* _Work required_
Transcribe the data below verbatim from the line with "zu arbeiten. Es waren Tage, lange auf den See" to the line with "um ohne seine". Include both of those lines.

[Stored dataset items]
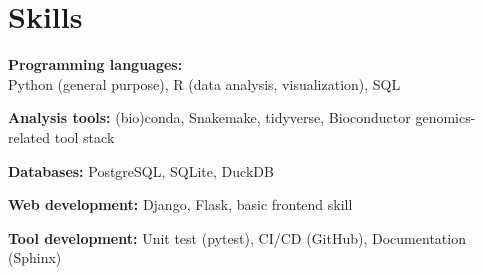 \section{Skills}

\begin{entrylist}

\item \textbf{Programming languages:}\\
    Python (general purpose),
    R (data analysis, visualization),
    SQL

\item \textbf{Analysis tools:} (bio)conda, Snakemake, tidyverse, Bioconductor genomics-related tool stack

\item \textbf{Databases:} PostgreSQL, SQLite, DuckDB

\item \textbf{Web development:} Django, Flask, basic front\-end skill

\item \textbf{Tool development:} Unit test (pytest), CI/CD (GitHub), Documentation (Sphinx)

\end{entrylist}
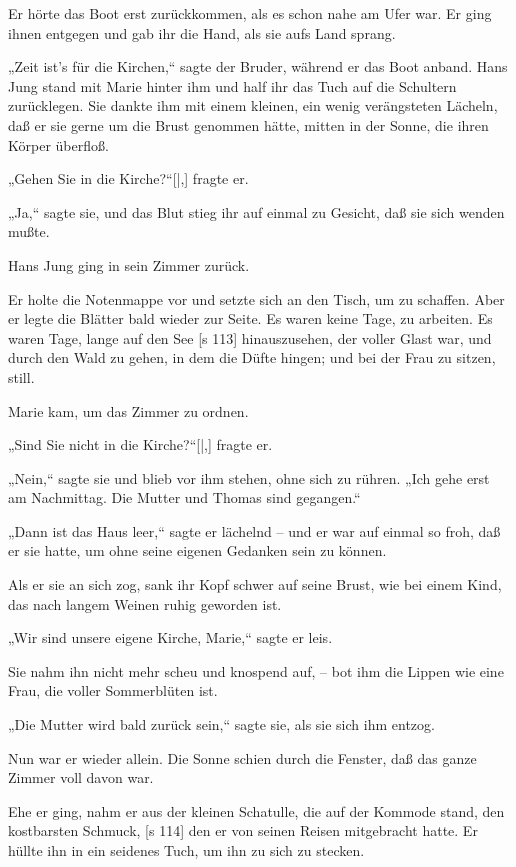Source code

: Er hörte das Boot erst zurückkommen, als es
schon nahe am Ufer war. Er ging ihnen entgegen
und gab ihr die Hand, als sie aufs Land sprang.

„Zeit ist's für die Kirchen,“ sagte der Bruder,
während er das Boot anband. Hans Jung stand mit
Marie hinter ihm und half ihr das Tuch auf die
Schultern zurücklegen. Sie dankte ihm mit einem
kleinen, ein wenig verängsteten Lächeln, daß er sie
gerne um die Brust genommen hätte, mitten in der
Sonne, die ihren Körper überfloß.

„Gehen Sie in die Kirche?“[|,] fragte er.

„Ja,“ sagte sie, und das Blut stieg ihr auf einmal
zu Gesicht, daß sie sich wenden mußte.

Hans Jung ging in sein Zimmer zurück.

Er holte die Notenmappe vor und setzte sich
an den Tisch, um zu schaffen. Aber er legte die
Blätter bald wieder zur Seite. Es waren keine Tage,
zu arbeiten. Es waren Tage, lange auf den See
[s 113]
hinauszusehen, der voller Glast war, und durch den
Wald zu gehen, in dem die Düfte hingen; und bei
der Frau zu sitzen, still.

Marie kam, um das Zimmer zu ordnen.

„Sind Sie nicht in die Kirche?“[|,] fragte er.

„Nein,“ sagte sie und blieb vor ihm stehen,
ohne sich zu rühren. „Ich gehe erst am Nachmittag.
Die Mutter und Thomas sind gegangen.“

„Dann ist das Haus leer,“ sagte er lächelnd –
und er war auf einmal so froh, daß er sie hatte,
um ohne seine eigenen Gedanken sein zu können.

Als er sie an sich zog, sank ihr Kopf schwer
auf seine Brust, wie bei einem Kind, das nach langem
Weinen ruhig geworden ist.

„Wir sind unsere eigene Kirche, Marie,“ sagte
er leis.

Sie nahm ihn nicht mehr scheu und knospend
auf, – bot ihm die Lippen wie eine Frau, die voller
Sommerblüten ist.

„Die Mutter wird bald zurück sein,“ sagte sie,
als sie sich ihm entzog.

Nun war er wieder allein. Die Sonne schien
durch die Fenster, daß das ganze Zimmer voll
davon war.

Ehe er ging, nahm er aus der kleinen Schatulle,
die auf der Kommode stand, den kostbarsten Schmuck,
[s 114]
den er von seinen Reisen mitgebracht hatte. Er hüllte
ihn in ein seidenes Tuch, um ihn zu sich zu stecken.

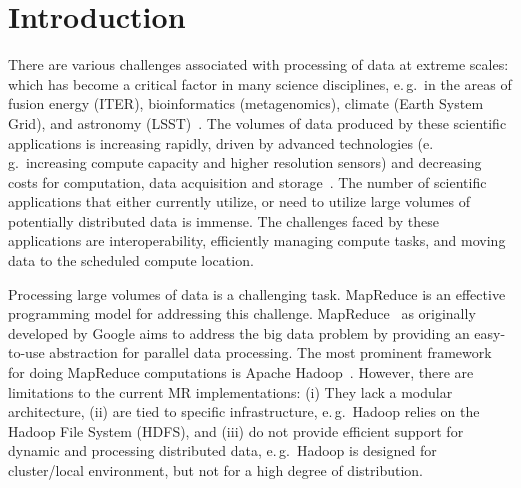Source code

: \documentclass{acm_proc_article-sp}
\newcommand{\upp}{\vspace*{-0.5em}}
\begin{document}



\upp
\section{Introduction}


There are various challenges associated with processing of data at
extreme scales: which has become a critical factor in many science
disciplines, e.\,g.\ in the areas of fusion energy (ITER),
bioinformatics (metagenomics), climate (Earth System Grid), and
astronomy
(LSST)~\cite{Berriman:2011:AAS:2039359.2047483,Jha:2011fk}. The
volumes of data produced by these scientific applications is
increasing rapidly, driven by advanced technologies (e.\,g.\
increasing compute capacity and higher resolution sensors) and
decreasing costs for computation, data acquisition and
storage~\cite{hey2009}. The number of scientific applications that
either currently utilize, or need to utilize large volumes of
potentially distributed data is immense. The challenges faced by these
applications are interoperability, efficiently managing compute tasks,
and moving data to the scheduled compute location.


Processing large volumes of data is a challenging task. MapReduce is
an effective programming model for addressing this challenge.
MapReduce~\cite{Dean:2004:MSD:1251254.1251264} as originally developed
by Google aims to address the big data problem by providing an
easy-to-use abstraction for parallel data processing. The most
prominent framework for doing MapReduce computations is Apache
Hadoop~\cite{hadoop}. However, there are limitations to the current MR
implementations: (i) They lack a modular architecture, (ii) are
tied to specific infrastructure, e.\,g.\ Hadoop relies on the Hadoop
File System (HDFS), and (iii) do not provide efficient support for
dynamic and processing distributed data, e.\,g.\ Hadoop is designed
for cluster/local environment, but not for a high degree of
distribution.
\end{document}
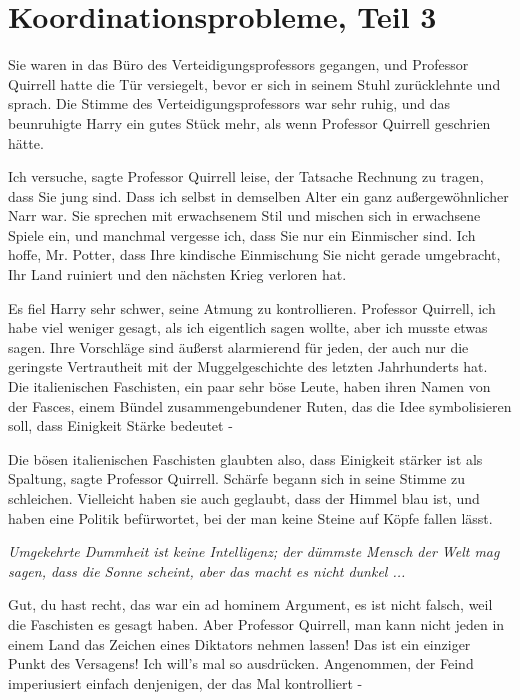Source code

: \chapter{Koordinationsprobleme, Teil 3}

Sie waren in das Büro des Verteidigungsprofessors gegangen, und Professor
Quirrell hatte die Tür versiegelt, bevor er sich in seinem Stuhl zurücklehnte
und sprach. Die Stimme des Verteidigungsprofessors war sehr ruhig, und das
beunruhigte Harry ein gutes Stück mehr, als wenn Professor Quirrell geschrien
hätte.

\glqq{}Ich versuche\grqq{}, sagte Professor Quirrell leise, \glqq{}der Tatsache
Rechnung zu tragen, dass Sie jung sind. Dass ich selbst in demselben Alter ein
ganz außergewöhnlicher Narr war. Sie sprechen mit erwachsenem Stil und mischen
sich in erwachsene Spiele ein, und manchmal vergesse ich, dass Sie nur ein
Einmischer sind. Ich hoffe, Mr. Potter, dass Ihre kindische Einmischung Sie
nicht gerade umgebracht, Ihr Land ruiniert und den nächsten Krieg verloren hat.\grqq{}

Es fiel Harry sehr schwer, seine Atmung zu kontrollieren. \glqq{}Professor
Quirrell, ich habe viel weniger gesagt, als ich eigentlich sagen wollte, aber
ich musste etwas sagen. Ihre Vorschläge sind äußerst alarmierend für jeden, der
auch nur die geringste Vertrautheit mit der Muggelgeschichte des letzten
Jahrhunderts hat. Die italienischen Faschisten, ein paar sehr böse Leute, haben
ihren Namen von der Fasces, einem Bündel zusammengebundener Ruten, das die Idee
symbolisieren soll, dass Einigkeit Stärke bedeutet -\grqq{}

\glqq{}Die bösen italienischen Faschisten glaubten also, dass Einigkeit stärker
ist als Spaltung\grqq{}, sagte Professor Quirrell. Schärfe begann sich in seine
Stimme zu schleichen. \glqq{}Vielleicht haben sie auch geglaubt, dass der Himmel
blau ist, und haben eine Politik befürwortet, bei der man keine Steine auf Köpfe
fallen lässt.\grqq{}

\emph{Umgekehrte Dummheit ist keine Intelligenz; der dümmste Mensch der Welt
mag sagen, dass die Sonne scheint, aber das macht es nicht dunkel ...}

\glqq{}Gut, du hast recht, das war ein ad hominem Argument, es ist nicht falsch,
weil die Faschisten es gesagt haben. Aber Professor Quirrell, man kann nicht
jeden in einem Land das Zeichen eines Diktators nehmen lassen! Das ist ein
einziger Punkt des Versagens! Ich will's mal so ausdrücken. Angenommen, der
Feind imperiusiert einfach denjenigen, der das Mal kontrolliert -\grqq{}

* _Exercise answer_
zu arbeiten. Es waren Tage, lange auf den See
[s 113]
hinauszusehen, der voller Glast war, und durch den
Wald zu gehen, in dem die Düfte hingen; und bei
der Frau zu sitzen, still.

Marie kam, um das Zimmer zu ordnen.

„Sind Sie nicht in die Kirche?“[|,] fragte er.

„Nein,“ sagte sie und blieb vor ihm stehen,
ohne sich zu rühren. „Ich gehe erst am Nachmittag.
Die Mutter und Thomas sind gegangen.“

„Dann ist das Haus leer,“ sagte er lächelnd –
und er war auf einmal so froh, daß er sie hatte,
um ohne seine eigenen Gedanken sein zu können.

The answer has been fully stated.